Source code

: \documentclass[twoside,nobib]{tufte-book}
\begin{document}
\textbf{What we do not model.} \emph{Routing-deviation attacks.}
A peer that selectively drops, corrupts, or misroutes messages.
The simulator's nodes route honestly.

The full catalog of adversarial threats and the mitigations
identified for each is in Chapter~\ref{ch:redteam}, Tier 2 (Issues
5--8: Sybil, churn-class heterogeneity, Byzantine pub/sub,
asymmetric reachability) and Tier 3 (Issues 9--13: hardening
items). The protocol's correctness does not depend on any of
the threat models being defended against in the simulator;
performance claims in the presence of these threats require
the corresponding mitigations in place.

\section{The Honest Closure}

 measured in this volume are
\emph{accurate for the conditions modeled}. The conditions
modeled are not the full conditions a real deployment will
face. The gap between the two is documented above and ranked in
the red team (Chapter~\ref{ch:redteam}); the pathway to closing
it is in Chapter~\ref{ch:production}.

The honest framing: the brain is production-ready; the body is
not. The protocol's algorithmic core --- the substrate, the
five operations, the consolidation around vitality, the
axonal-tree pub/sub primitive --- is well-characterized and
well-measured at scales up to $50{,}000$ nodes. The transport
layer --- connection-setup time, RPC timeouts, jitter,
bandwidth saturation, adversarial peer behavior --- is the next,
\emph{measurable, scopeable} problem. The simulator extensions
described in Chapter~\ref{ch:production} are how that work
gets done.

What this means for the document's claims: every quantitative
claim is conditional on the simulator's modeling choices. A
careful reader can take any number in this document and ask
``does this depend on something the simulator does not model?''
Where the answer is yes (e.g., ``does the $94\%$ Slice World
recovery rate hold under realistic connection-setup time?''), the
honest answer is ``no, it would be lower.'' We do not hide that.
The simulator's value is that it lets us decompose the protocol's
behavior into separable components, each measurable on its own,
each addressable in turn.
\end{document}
···
▸ **What you are asked to do**
This exercise requires the lines of the entries containing the string "threats".

▸ **Written response**
The full catalog of adversarial threats and the mitigations
performance claims in the presence of these threats require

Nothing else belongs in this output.